Goal of the exercise
Nothing in the records may be left out or reworded; return them exactly.

Saved data entries
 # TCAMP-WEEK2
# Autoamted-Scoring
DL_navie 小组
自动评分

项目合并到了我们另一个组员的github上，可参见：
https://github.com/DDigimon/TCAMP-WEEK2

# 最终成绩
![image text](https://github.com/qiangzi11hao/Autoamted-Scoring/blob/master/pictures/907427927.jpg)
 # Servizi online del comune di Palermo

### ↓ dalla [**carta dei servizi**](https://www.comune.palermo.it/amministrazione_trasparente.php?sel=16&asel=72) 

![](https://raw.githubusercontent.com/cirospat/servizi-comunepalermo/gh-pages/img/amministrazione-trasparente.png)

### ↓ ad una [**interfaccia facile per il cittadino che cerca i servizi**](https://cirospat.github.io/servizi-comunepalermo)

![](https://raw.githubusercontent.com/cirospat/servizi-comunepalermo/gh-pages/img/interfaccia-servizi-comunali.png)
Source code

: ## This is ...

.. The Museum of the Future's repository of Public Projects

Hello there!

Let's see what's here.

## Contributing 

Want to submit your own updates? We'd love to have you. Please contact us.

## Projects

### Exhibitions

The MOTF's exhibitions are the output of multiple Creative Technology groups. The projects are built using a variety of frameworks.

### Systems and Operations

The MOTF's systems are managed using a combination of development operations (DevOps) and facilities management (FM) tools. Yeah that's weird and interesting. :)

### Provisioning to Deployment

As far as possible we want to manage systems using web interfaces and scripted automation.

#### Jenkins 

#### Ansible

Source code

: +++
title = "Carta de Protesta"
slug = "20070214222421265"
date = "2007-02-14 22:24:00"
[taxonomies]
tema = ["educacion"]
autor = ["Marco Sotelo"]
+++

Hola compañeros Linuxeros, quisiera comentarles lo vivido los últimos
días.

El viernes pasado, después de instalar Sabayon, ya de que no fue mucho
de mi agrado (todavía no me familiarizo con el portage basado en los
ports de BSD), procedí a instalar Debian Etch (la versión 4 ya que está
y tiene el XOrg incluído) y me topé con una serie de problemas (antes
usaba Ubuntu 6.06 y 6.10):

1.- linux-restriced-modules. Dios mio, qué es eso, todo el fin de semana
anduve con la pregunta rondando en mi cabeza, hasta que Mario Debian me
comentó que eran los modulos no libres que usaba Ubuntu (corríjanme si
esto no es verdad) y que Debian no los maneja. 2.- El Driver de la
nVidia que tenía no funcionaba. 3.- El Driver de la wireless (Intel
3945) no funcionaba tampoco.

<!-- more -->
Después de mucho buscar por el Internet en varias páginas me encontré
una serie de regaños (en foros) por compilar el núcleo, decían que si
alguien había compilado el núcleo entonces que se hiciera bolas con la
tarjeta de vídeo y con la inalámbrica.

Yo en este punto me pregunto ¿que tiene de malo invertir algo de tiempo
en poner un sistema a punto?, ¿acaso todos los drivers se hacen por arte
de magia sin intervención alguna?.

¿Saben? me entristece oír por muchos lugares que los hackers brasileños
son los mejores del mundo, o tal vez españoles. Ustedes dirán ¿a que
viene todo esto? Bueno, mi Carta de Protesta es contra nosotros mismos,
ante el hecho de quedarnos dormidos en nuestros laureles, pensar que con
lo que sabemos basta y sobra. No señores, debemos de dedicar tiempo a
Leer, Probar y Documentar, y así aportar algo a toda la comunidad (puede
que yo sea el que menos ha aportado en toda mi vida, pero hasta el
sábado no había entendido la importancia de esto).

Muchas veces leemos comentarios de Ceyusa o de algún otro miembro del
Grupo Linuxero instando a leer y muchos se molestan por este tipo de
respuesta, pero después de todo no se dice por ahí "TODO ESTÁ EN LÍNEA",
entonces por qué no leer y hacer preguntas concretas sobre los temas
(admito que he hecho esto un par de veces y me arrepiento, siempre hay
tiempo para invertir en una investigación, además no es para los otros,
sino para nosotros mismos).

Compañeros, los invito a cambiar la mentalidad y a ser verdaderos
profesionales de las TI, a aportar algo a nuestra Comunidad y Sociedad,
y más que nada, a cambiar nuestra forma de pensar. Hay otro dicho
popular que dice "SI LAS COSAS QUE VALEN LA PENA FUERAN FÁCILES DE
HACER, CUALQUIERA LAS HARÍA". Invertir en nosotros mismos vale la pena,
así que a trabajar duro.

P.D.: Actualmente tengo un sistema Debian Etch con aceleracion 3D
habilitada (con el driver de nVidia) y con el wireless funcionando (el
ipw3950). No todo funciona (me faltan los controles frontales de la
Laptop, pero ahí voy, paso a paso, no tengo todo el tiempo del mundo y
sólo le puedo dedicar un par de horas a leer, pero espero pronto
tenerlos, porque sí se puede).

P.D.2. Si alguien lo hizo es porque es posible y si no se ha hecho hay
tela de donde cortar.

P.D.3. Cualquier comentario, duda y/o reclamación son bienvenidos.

Exercise answer
 # TCAMP-WEEK2
# Autoamted-Scoring
DL_navie 小组
自动评分

项目合并到了我们另一个组员的github上，可参见：
https://github.com/DDigimon/TCAMP-WEEK2

# 最终成绩
![image text](https://github.com/qiangzi11hao/Autoamted-Scoring/blob/master/pictures/907427927.jpg)
 # Servizi online del comune di Palermo

### ↓ dalla [**carta dei servizi**](https://www.comune.palermo.it/amministrazione_trasparente.php?sel=16&asel=72) 

![](https://raw.githubusercontent.com/cirospat/servizi-comunepalermo/gh-pages/img/amministrazione-trasparente.png)

### ↓ ad una [**interfaccia facile per il cittadino che cerca i servizi**](https://cirospat.github.io/servizi-comunepalermo)

![](https://raw.githubusercontent.com/cirospat/servizi-comunepalermo/gh-pages/img/interfaccia-servizi-comunali.png)
Source code

: ## This is ...

.. The Museum of the Future's repository of Public Projects

Hello there!

Let's see what's here.

## Contributing 

Want to submit your own updates? We'd love to have you. Please contact us.

## Projects

### Exhibitions

The MOTF's exhibitions are the output of multiple Creative Technology groups. The projects are built using a variety of frameworks.

### Systems and Operations

The MOTF's systems are managed using a combination of development operations (DevOps) and facilities management (FM) tools. Yeah that's weird and interesting. :)

### Provisioning to Deployment

As far as possible we want to manage systems using web interfaces and scripted automation.

#### Jenkins 

#### Ansible

Source code

: +++
title = "Carta de Protesta"
slug = "20070214222421265"
date = "2007-02-14 22:24:00"
[taxonomies]
tema = ["educacion"]
autor = ["Marco Sotelo"]
+++

Hola compañeros Linuxeros, quisiera comentarles lo vivido los últimos
días.

El viernes pasado, después de instalar Sabayon, ya de que no fue mucho
de mi agrado (todavía no me familiarizo con el portage basado en los
ports de BSD), procedí a instalar Debian Etch (la versión 4 ya que está
y tiene el XOrg incluído) y me topé con una serie de problemas (antes
usaba Ubuntu 6.06 y 6.10):

1.- linux-restriced-modules. Dios mio, qué es eso, todo el fin de semana
anduve con la pregunta rondando en mi cabeza, hasta que Mario Debian me
comentó que eran los modulos no libres que usaba Ubuntu (corríjanme si
esto no es verdad) y que Debian no los maneja. 2.- El Driver de la
nVidia que tenía no funcionaba. 3.- El Driver de la wireless (Intel
3945) no funcionaba tampoco.

<!-- more -->
Después de mucho buscar por el Internet en varias páginas me encontré
una serie de regaños (en foros) por compilar el núcleo, decían que si
alguien había compilado el núcleo entonces que se hiciera bolas con la
tarjeta de vídeo y con la inalámbrica.

Yo en este punto me pregunto ¿que tiene de malo invertir algo de tiempo
en poner un sistema a punto?, ¿acaso todos los drivers se hacen por arte
de magia sin intervención alguna?.

¿Saben? me entristece oír por muchos lugares que los hackers brasileños
son los mejores del mundo, o tal vez españoles. Ustedes dirán ¿a que
viene todo esto? Bueno, mi Carta de Protesta es contra nosotros mismos,
ante el hecho de quedarnos dormidos en nuestros laureles, pensar que con
lo que sabemos basta y sobra. No señores, debemos de dedicar tiempo a
Leer, Probar y Documentar, y así aportar algo a toda la comunidad (puede
que yo sea el que menos ha aportado en toda mi vida, pero hasta el
sábado no había entendido la importancia de esto).

Muchas veces leemos comentarios de Ceyusa o de algún otro miembro del
Grupo Linuxero instando a leer y muchos se molestan por este tipo de
respuesta, pero después de todo no se dice por ahí "TODO ESTÁ EN LÍNEA",
entonces por qué no leer y hacer preguntas concretas sobre los temas
(admito que he hecho esto un par de veces y me arrepiento, siempre hay
tiempo para invertir en una investigación, además no es para los otros,
sino para nosotros mismos).

Compañeros, los invito a cambiar la mentalidad y a ser verdaderos
profesionales de las TI, a aportar algo a nuestra Comunidad y Sociedad,
y más que nada, a cambiar nuestra forma de pensar. Hay otro dicho
popular que dice "SI LAS COSAS QUE VALEN LA PENA FUERAN FÁCILES DE
HACER, CUALQUIERA LAS HARÍA". Invertir en nosotros mismos vale la pena,
así que a trabajar duro.

P.D.: Actualmente tengo un sistema Debian Etch con aceleracion 3D
habilitada (con el driver de nVidia) y con el wireless funcionando (el
ipw3950). No todo funciona (me faltan los controles frontales de la
Laptop, pero ahí voy, paso a paso, no tengo todo el tiempo del mundo y
sólo le puedo dedicar un par de horas a leer, pero espero pronto
tenerlos, porque sí se puede).

P.D.2. Si alguien lo hizo es porque es posible y si no se ha hecho hay
tela de donde cortar.

P.D.3. Cualquier comentario, duda y/o reclamación son bienvenidos.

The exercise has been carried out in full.